Before SpaceX’s Starship has even completed its first orbital flight successfully, Elon Musk is already dreaming of joining its maiden voyage to Mars.
Once his youngest children are more grown up, the visionary CEO can imagine participating in a colonizing mission to the red planet, he told the Financial Times.
“Especially if I’m getting old, I’ll do it,” he said in an interview published on Friday.
Musk cited his young son with the Canadian artist known as Grimes, X Æ A-12, as one reason he’s not yet ready to board a spaceship destined for Earth’s neighbor.
“I think there’s some non-trivial chance of dying, so I’d prefer to take that chance when I’m a bit older, and see my kids grow up,” he said. “Rather than right now, where little X is only two-and-a-half.
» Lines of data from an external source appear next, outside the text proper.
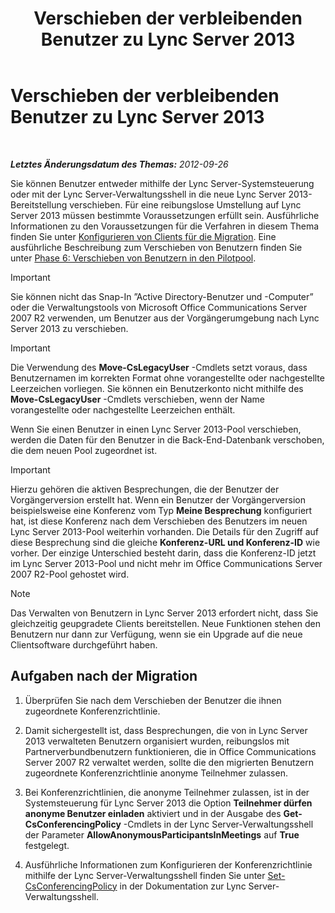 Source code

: ﻿---
title: Verschieben der verbleibenden Benutzer zu Lync Server 2013
TOCTitle: Verschieben der verbleibenden Benutzer zu Lync Server 2013
ms:assetid: 0eb990f0-f720-47a7-aaee-437fbd4c4c33
ms:mtpsurl: https://technet.microsoft.com/de-de/library/JJ687968(v=OCS.15)
ms:contentKeyID: 49890624
ms.date: 05/19/2016
mtps_version: v=OCS.15
ms.translationtype: HT
---

# Verschieben der verbleibenden Benutzer zu Lync Server 2013

 

_**Letztes Änderungsdatum des Themas:** 2012-09-26_

Sie können Benutzer entweder mithilfe der Lync Server-Systemsteuerung oder mit der Lync Server-Verwaltungsshell in die neue Lync Server 2013-Bereitstellung verschieben. Für eine reibungslose Umstellung auf Lync Server 2013 müssen bestimmte Voraussetzungen erfüllt sein. Ausführliche Informationen zu den Voraussetzungen für die Verfahren in diesem Thema finden Sie unter [Konfigurieren von Clients für die Migration](configure-clients-for-migration_1.md). Eine ausführliche Beschreibung zum Verschieben von Benutzern finden Sie unter [Phase 6: Verschieben von Benutzern in den Pilotpool](phase-6-move-users-to-the-pilot-pool.md).


> [!IMPORTANT]
> Sie können nicht das Snap-In ”Active Directory-Benutzer und -Computer” oder die Verwaltungstools von Microsoft Office Communications Server 2007 R2 verwenden, um Benutzer aus der Vorgängerumgebung nach Lync Server 2013 zu verschieben.




> [!IMPORTANT]
> Die Verwendung des <STRONG>Move-CsLegacyUser</STRONG> -Cmdlets setzt voraus, dass Benutzernamen im korrekten Format ohne vorangestellte oder nachgestellte Leerzeichen vorliegen. Sie können ein Benutzerkonto nicht mithilfe des <STRONG>Move-CsLegacyUser</STRONG> -Cmdlets verschieben, wenn der Name vorangestellte oder nachgestellte Leerzeichen enthält.



Wenn Sie einen Benutzer in einen Lync Server 2013-Pool verschieben, werden die Daten für den Benutzer in die Back-End-Datenbank verschoben, die dem neuen Pool zugeordnet ist.


> [!IMPORTANT]
> Hierzu gehören die aktiven Besprechungen, die der Benutzer der Vorgängerversion erstellt hat. Wenn ein Benutzer der Vorgängerversion beispielsweise eine Konferenz vom Typ <STRONG>Meine Besprechung</STRONG> konfiguriert hat, ist diese Konferenz nach dem Verschieben des Benutzers im neuen Lync Server 2013-Pool weiterhin vorhanden. Die Details für den Zugriff auf diese Besprechung sind die gleiche <STRONG>Konferenz-URL und Konferenz-ID</STRONG> wie vorher. Der einzige Unterschied besteht darin, dass die Konferenz-ID jetzt im Lync Server 2013-Pool und nicht mehr im Office Communications Server 2007 R2-Pool gehostet wird.




> [!NOTE]
> Das Verwalten von Benutzern in Lync Server 2013 erfordert nicht, dass Sie gleichzeitig geupgradete Clients bereitstellen. Neue Funktionen stehen den Benutzern nur dann zur Verfügung, wenn sie ein Upgrade auf die neue Clientsoftware durchgeführt haben.



## Aufgaben nach der Migration

1.  Überprüfen Sie nach dem Verschieben der Benutzer die ihnen zugeordnete Konferenzrichtlinie.

2.  Damit sichergestellt ist, dass Besprechungen, die von in Lync Server 2013 verwalteten Benutzern organisiert wurden, reibungslos mit Partnerverbundbenutzern funktionieren, die in Office Communications Server 2007 R2 verwaltet werden, sollte die den migrierten Benutzern zugeordnete Konferenzrichtlinie anonyme Teilnehmer zulassen.

3.  Bei Konferenzrichtlinien, die anonyme Teilnehmer zulassen, ist in der Systemsteuerung für Lync Server 2013 die Option **Teilnehmer dürfen anonyme Benutzer einladen** aktiviert und in der Ausgabe des **Get-CsConferencingPolicy** -Cmdlets in der Lync Server-Verwaltungsshell der Parameter **AllowAnonymousParticipantsInMeetings** auf **True** festgelegt.

4.  Ausführliche Informationen zum Konfigurieren der Konferenzrichtlinie mithilfe der Lync Server-Verwaltungsshell finden Sie unter [Set-CsConferencingPolicy](https://docs.microsoft.com/en-us/powershell/module/skype/Set-CsConferencingPolicy) in der Dokumentation zur Lync Server-Verwaltungsshell.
I think he’d miss me.”
Musk has for years envisioned his life ending on Mars—”just not on impact” as he put it nearly a decade ago.
Launch window every 26 months
Due to difficulties in connection with the next-generation Raptor 2 engine, Starship has yet to complete an orbital flight, although it may only be weeks away after Musk suggested last month November might be a realistic target.
Starship is designed to carry in excess of 100 metric tonnes (220,462 pounds), making it the most powerful launch vehicle yet developed. Only this kind of payload would be sufficient for such long-distance voyages through space.
If his engineering team does meet its aspirational goal of landing the first crewed mission to Mars by 2029, with a likely departure from Earth possibly a year earlier, that could suggest Musk may not be on it.
By that point he would only be 57 years old and his son X not even 10.
Fortunately, even if the Tesla and SpaceX CEO is not on the pioneering mission to Mars, there will be plenty of opportunities to still go.
Musk believes life on a Mars base cannot sustain itself if ships from Earth packed full of vital goods and resources for whatever reason stop coming. This would be tantamount to a death sentence for the colonists, so more would likely need to arrive at semi-regular intervals.
The window for a launch comes around only once every 26 months, however, when the orbits of the two planets allow for the most favorable flight path.